* **Directions for this task**
After locating the line that contains "for $\psi$ symplectic" in the data below, set down exactly that line and each one after it through the line that contains "There is a morphism", and nothing more.

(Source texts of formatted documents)
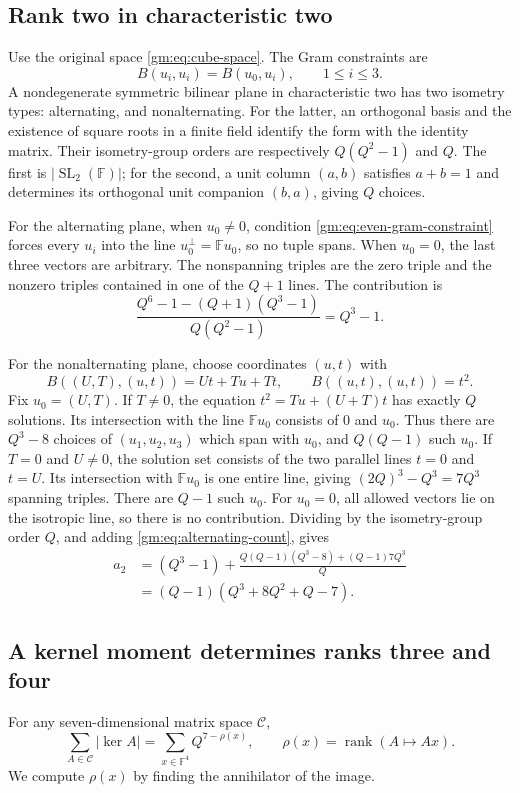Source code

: \documentclass[11pt,a4paper]{article}
\numberwithin{equation}{section}
\theoremstyle{definition}
\theoremstyle{remark}
\newcommand{\F}{\mathbb F}
\newcommand{\1}{\mathbf 1}
\newcommand{\rank}{\operatorname{rank}}
\begin{document}
\subsection{Rank two in characteristic two}
Use the original space \eqref{gm:eq:cube-space}. The Gram constraints are
\begin{equation}\label{gm:eq:even-gram-constraint}
 B(u_i,u_i)=B(u_0,u_i),\qquad 1\leq i\leq3.
\end{equation}
A nondegenerate symmetric bilinear plane in characteristic two has two
isometry types: alternating, and nonalternating. For the latter, an
orthogonal basis and the existence of square roots in a finite field
identify the form with the identity matrix. Their isometry-group orders
are respectively $Q(Q^2-1)$ and $Q$. The first is
$|\operatorname{SL}_2(\F)|$; for the second, a unit column $(a,b)$ satisfies
$a+b=1$ and determines its orthogonal unit companion $(b,a)$, giving $Q$
choices.

For the alternating plane, when $u_0\ne0$, condition
\eqref{gm:eq:even-gram-constraint} forces every $u_i$ into the line
$u_0^\perp=\F u_0$, so no tuple spans. When $u_0=0$, the last three vectors
are arbitrary. The nonspanning triples are the zero triple and the
nonzero triples contained in one of the $Q+1$ lines. The contribution is
\begin{equation}\label{gm:eq:alternating-count}
 \frac{Q^6-1-(Q+1)(Q^3-1)}{Q(Q^2-1)}=Q^3-1.
\end{equation}

For the nonalternating plane, choose coordinates $(u,t)$ with
\[
 B((U,T),(u,t))=Ut+Tu+Tt,\qquad B((u,t),(u,t))=t^2.
\]
Fix $u_0=(U,T)$. If $T\ne0$, the equation
$t^2=Tu+(U+T)t$ has exactly $Q$ solutions. Its intersection with the line
$\F u_0$ consists of $0$ and $u_0$. Thus there are $Q^3-8$ choices of
$(u_1,u_2,u_3)$ which span with $u_0$, and $Q(Q-1)$ such $u_0$.
If $T=0$ and $U\ne0$, the solution set consists of the two parallel lines
$t=0$ and $t=U$. Its intersection with $\F u_0$ is one entire line, giving
$(2Q)^3-Q^3=7Q^3$ spanning triples. There are $Q-1$ such $u_0$.
For $u_0=0$, all allowed vectors lie on the isotropic line, so there is
no contribution. Dividing by the isometry-group order $Q$, and adding
\eqref{gm:eq:alternating-count}, gives
\begin{align*}
 a_2&=(Q^3-1)
    +\frac{Q(Q-1)(Q^3-8)+(Q-1)7Q^3}{Q}\\
    &=(Q-1)(Q^3+8Q^2+Q-7).
\end{align*}

\subsection{A kernel moment determines ranks three and four}
For any seven-dimensional matrix space $\mathcal C$,
\begin{equation}\label{gm:eq:kernel-double-count}
 \sum_{A\in\mathcal C}|\ker A|
     =\sum_{x\in\F^4}Q^{7-\rho(x)},
 \qquad \rho(x)=\rank(A\mapsto Ax).
\end{equation}
We compute $\rho(x)$ by finding the annihilator of the image.
\end{document}
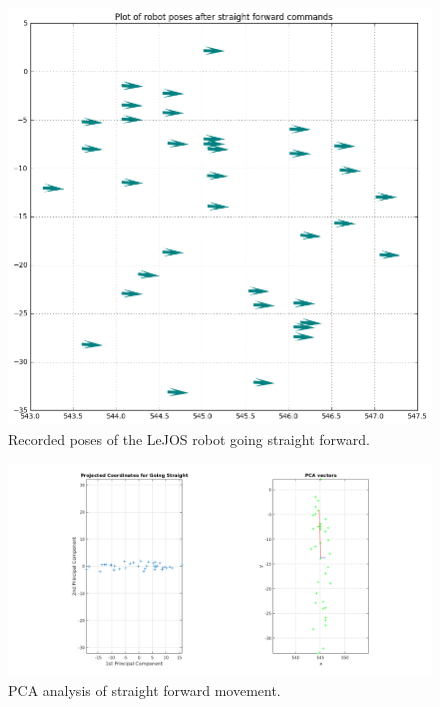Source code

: \documentclass[paper=a4, fontsize=11pt]{scrartcl} %
\begin{document}
    \begin{figure}[H]
        \begin{center}
            \setlength{\fboxsep}{0.5pt} %
            \setlength{\fboxrule}{0.5pt}
            \includegraphics[width=0.7\linewidth,fbox]{images/poses_plot_1_straight.png}
            \caption{Recorded poses of the LeJOS robot going straight forward.}
        \end{center}
    \end{figure}
    \begin{figure}[h!]
        \begin{center}
            \setlength{\fboxsep}{0.5pt} %
            \setlength{\fboxrule}{0.5pt}
            \includegraphics[width=\linewidth,fbox]{images/pca_straight.png}
            \caption{PCA analysis of straight forward movement.}
        \end{center}
    \end{figure}
\end{document}
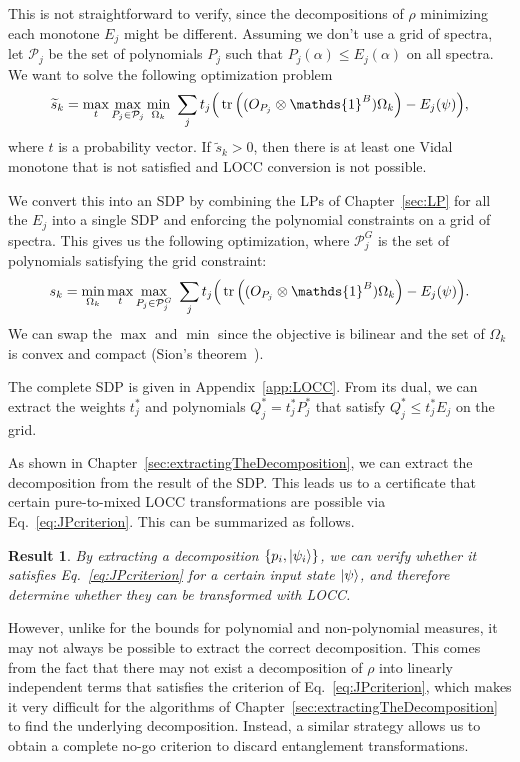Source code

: \documentclass[11pt,a4paper]{report}
\newcommand{\one}{\mathds{1}}
\newcommand{\I}{\one}
\renewcommand{\a}{\alpha}
\newtheorem{result}[theorem]{Result}
\newcounter{reptag}
\newif\iftags \tagsfalse   %
\newcommand{\reptagbox}[3]{\iftags\par\smallskip\noindent\refstepcounter{reptag}%
  \fcolorbox{#1}{#1!7}{\parbox{\dimexpr\linewidth-2\fboxsep-2\fboxrule\relax}{\small
  \textcolor{#1}{\textbf{[\thereptag]\ #2.}}\ #3}}\par\smallskip\fi}
\newcommand{\detail}[1]{\reptagbox{tagD}{More detail}{#1}}
\begin{document}
This is not straightforward to verify, since the decompositions of $\rho$ minimizing each monotone $E_j$ might be different. Assuming we don't use a grid of spectra, let $\mathcal{P}_j$ be the set of polynomials $P_j$ such that $P_j(\a) \leq E_j(\a)$ on all spectra. We want to solve the following optimization problem
\begin{equation}
    \widetilde{s}_k = \max_t\max_{P_j\in\mathcal{P}_j} \min_{\Omega_k} \ \sum_j t_j\Big(\tr\left((O_{P_j}\otimes\I^B)\Omega_k\right)-E_j(\psi)\Big),
\end{equation}
where $t$ is a probability vector. If $\widetilde{s}_k > 0$, then there is at least one Vidal monotone that is not satisfied and LOCC conversion is not possible.

We convert this into an SDP by combining the LPs of Chapter~\ref{sec:LP} for all the $E_j$ into a single SDP and enforcing the polynomial constraints on a grid of spectra.
This gives us the following optimization, where $\mathcal{P}^G_j$ is the set of polynomials satisfying the grid constraint:
\begin{align}\label{eq:LOCCminmaxt}
    s_k=\min_{\Omega_k} \max_t \max_{P_j\in\mathcal{P}^G_j}\ \sum_j t_j\Big(\tr\left((O_{P_j}\otimes\I^B)\Omega_k\right)-E_j(\psi)\Big).
\end{align}
We can swap the $\max$ and $\min$ since the objective is bilinear and the set of $\Omega_k$ is convex and compact (Sion's theorem~\cite{Sion1958}).
\detail{Explain in words why the weights $t_j$ appear: the certificate is a convex combination of the violated inequalities.}
The complete SDP is given in Appendix~\ref{app:LOCC}. From its dual, we can extract the weights $t_j^*$ and polynomials $Q_j^* = t_j^* P_j^*$ that satisfy $Q^*_j\leq t^*_jE_j$ on the grid.

As shown in Chapter~\ref{sec:extractingTheDecomposition}, we can extract the decomposition from the result of the SDP. This leads us to a certificate that certain pure-to-mixed LOCC transformations are possible via Eq.~\eqref{eq:JPcriterion}. This can be summarized as follows.

\begin{result}
By extracting a decomposition $\{p_i, \ket{\psi_i}\}$, we can verify whether it satisfies Eq.~\eqref{eq:JPcriterion} for a certain input state $\ket{\psi}$, and therefore determine whether they can be transformed with LOCC.
\end{result}
However, unlike for the bounds for polynomial and non-polynomial measures, it may not always be possible to extract the correct decomposition. This comes from the fact that there may not exist a decomposition of $\rho$ into linearly independent terms that satisfies the criterion of Eq.~\eqref{eq:JPcriterion}, which makes it very difficult for the algorithms of Chapter~\ref{sec:extractingTheDecomposition} to find the underlying decomposition.
Instead, a similar strategy allows us to obtain a complete no-go criterion to discard entanglement transformations.
\end{document}
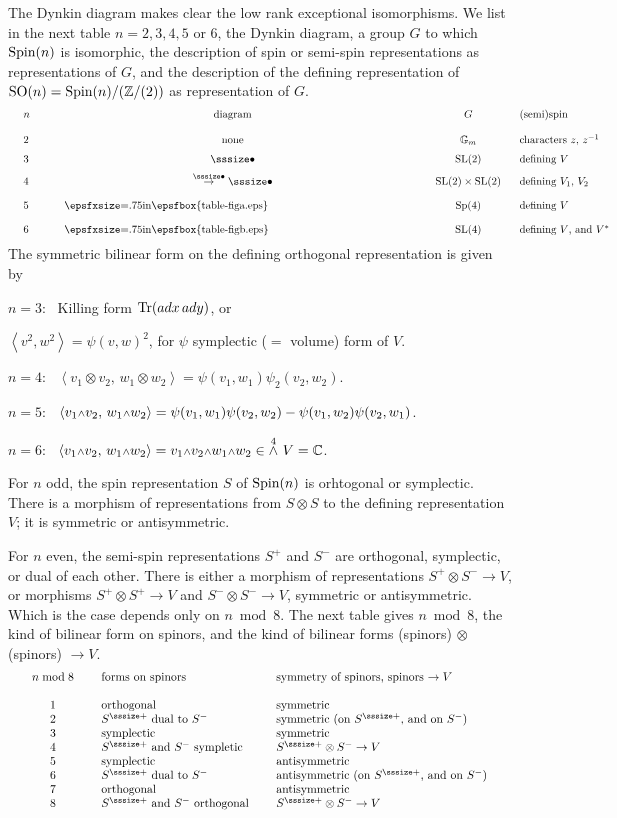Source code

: The Dynkin diagram makes clear the low rank exceptional
isomorphisms.
We list in the next table $n=2,3,4,5$ or $6$, the Dynkin
diagram, a group $G$ to which $\text{\rm Spin}(n)$ is isomorphic,
the description of spin or semi-spin representations as
representations of $G$, and the description of the
defining representation of $\text{\rm SO}(n)=\text{\rm Spin}(n)/({\Bbb Z}/(2))$
as representation of $G$.
\def\bulletsatop{{\overset{\sssize\bullet}\to{\sssize\bullet}}}
$$
\vbox{
\tabskip=14pt
\halign to 6.5 true in{#\hfill &\hfill #\hfill  &\hfill #\hfill  
     &#\hfill &\hfill #\hfill \cr
$n$ &diagram &$G$  &(semi)spin &defining orthogonal\cr
\noalign{\bigskip}
$2$ &none &$\dbG_m$ &characters $z$, $z^{-1}$ 
  &$z^2\oplus z^{-2}$\cr
\noalign{\medskip}
$3$ &${\sssize\bullet}$ &$\SL(2)$ &defining $V$ &adjoint
$=\Sym^2(V)$\cr
\noalign{\medskip}
$4$ &$\bulletsatop$ &$\SL(2)\times \SL(2)$
     &defining $V_1$, $V_2$ &$V_1\otimes V_2$\cr
\noalign{\medskip}
$5$ &\vbox{\epsfxsize=.75in\epsfbox{table-figa.eps}}
  &$\Sp(4)$ &defining $V$ &$\wedgeop^{2}\,V$\cr
\noalign{\medskip}
6  &\vbox{\epsfxsize=.75in\epsfbox{table-figb.eps}}
  &$\SL(4)$ &defining $V$, and $V^*$
  &$\wedgeop^{2}\,V$\cr}}
$$
The symmetric bilinear form on the defining orthogonal
representation is given by

\medskip\noindent
$n=3$: \ Killing form $\text{\rm Tr}(adx\,ady)$, or

$\left<v^2,w^2\right>=\psi(v,w)^2$, for $\psi$ symplectic
 ($=$ volume) form of $V$.

\medskip\noindent
$n=4$: \ $\left<v_1\otimes v_2,\,w_1\otimes
w_2\right>=\psi(v_1,w_1)\psi_2(v_2,w_2)$.

\medskip\noindent
$n=5$: \ $\left<v_1\w v_2,\,w_1\w w_2\right>=
 \psi(v_1,w_1)\psi(v_2,w_2)-\psi(v_1,w_2)\psi(v_2,w_1)$.

\medskip\noindent
$n=6$: \ $\left<v_1\w v_2,\,w_1\w w_2\right>=
  v_1\w v_2\w w_1\w w_2\in\wedgeop^{4}\,V=\dbC$.

\medskip
For $n$ odd, the spin representation $S$ of $\text{\rm Spin}(n)$ is
orhtogonal or symplectic.
There is a morphism of representations from $S\otimes S$
to the defining representation $V$; it is symmetric or
antisymmetric.

For $n$ even, the semi-spin representations $S^{\plus}$
and $S^-$ are orthogonal, symplectic, or dual of each
other.
There is either a morphism of representations
$S^{\plus}\otimes S^-\to V$, or morphisms
$S^{\plus}\otimes S^{\plus}\to V$ and $S^-\otimes S^-\to
V$, symmetric or antisymmetric.
Which is the case depends only on $n\bmod{8}$.
The next table gives $n\bmod{8}$, the kind of bilinear
form on spinors, and the kind of bilinear forms (spinors)
$\otimes$ (spinors) $\to V$.
$$
\vbox{
\tabskip=20pt
\halign{\hfill #\hfill  &#\hfill &#\hfill\cr
$n\bmod{8}$ &forms on spinors &symmetry of spinors,
  spinors $\to V$\cr
\noalign{\bigskip}
1 &orthogonal &symmetric\cr
2 &$S^{\plus}$ dual to $S^-$ &symmetric (on $S^{\plus}$, 
  and on $S^-$)\cr
3 &symplectic &symmetric\cr
4 &$S^{\plus}$ and $S^-$ sympletic 
  &$S^{\plus}\otimes S^-\to V$\cr
5 &symplectic &antisymmetric\cr
6 &$S^{\plus}$ dual to $S^-$ &antisymmetric (on
  $S^{\plus}$, and on $S^-$)\cr
7 &orthogonal &antisymmetric\cr
8 &$S^{\plus}$ and $S^-$ orthogonal 
     &$S^{\plus}\otimes S^-\to V$\cr}}
$$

* **Solution for this task**
$\left<v^2,w^2\right>=\psi(v,w)^2$, for $\psi$ symplectic
 ($=$ volume) form of $V$.

\medskip\noindent
$n=4$: \ $\left<v_1\otimes v_2,\,w_1\otimes
w_2\right>=\psi(v_1,w_1)\psi_2(v_2,w_2)$.

\medskip\noindent
$n=5$: \ $\left<v_1\w v_2,\,w_1\w w_2\right>=
 \psi(v_1,w_1)\psi(v_2,w_2)-\psi(v_1,w_2)\psi(v_2,w_1)$.

\medskip\noindent
$n=6$: \ $\left<v_1\w v_2,\,w_1\w w_2\right>=
  v_1\w v_2\w w_1\w w_2\in\wedgeop^{4}\,V=\dbC$.

\medskip
For $n$ odd, the spin representation $S$ of $\text{\rm Spin}(n)$ is
orhtogonal or symplectic.
There is a morphism of representations from $S\otimes S$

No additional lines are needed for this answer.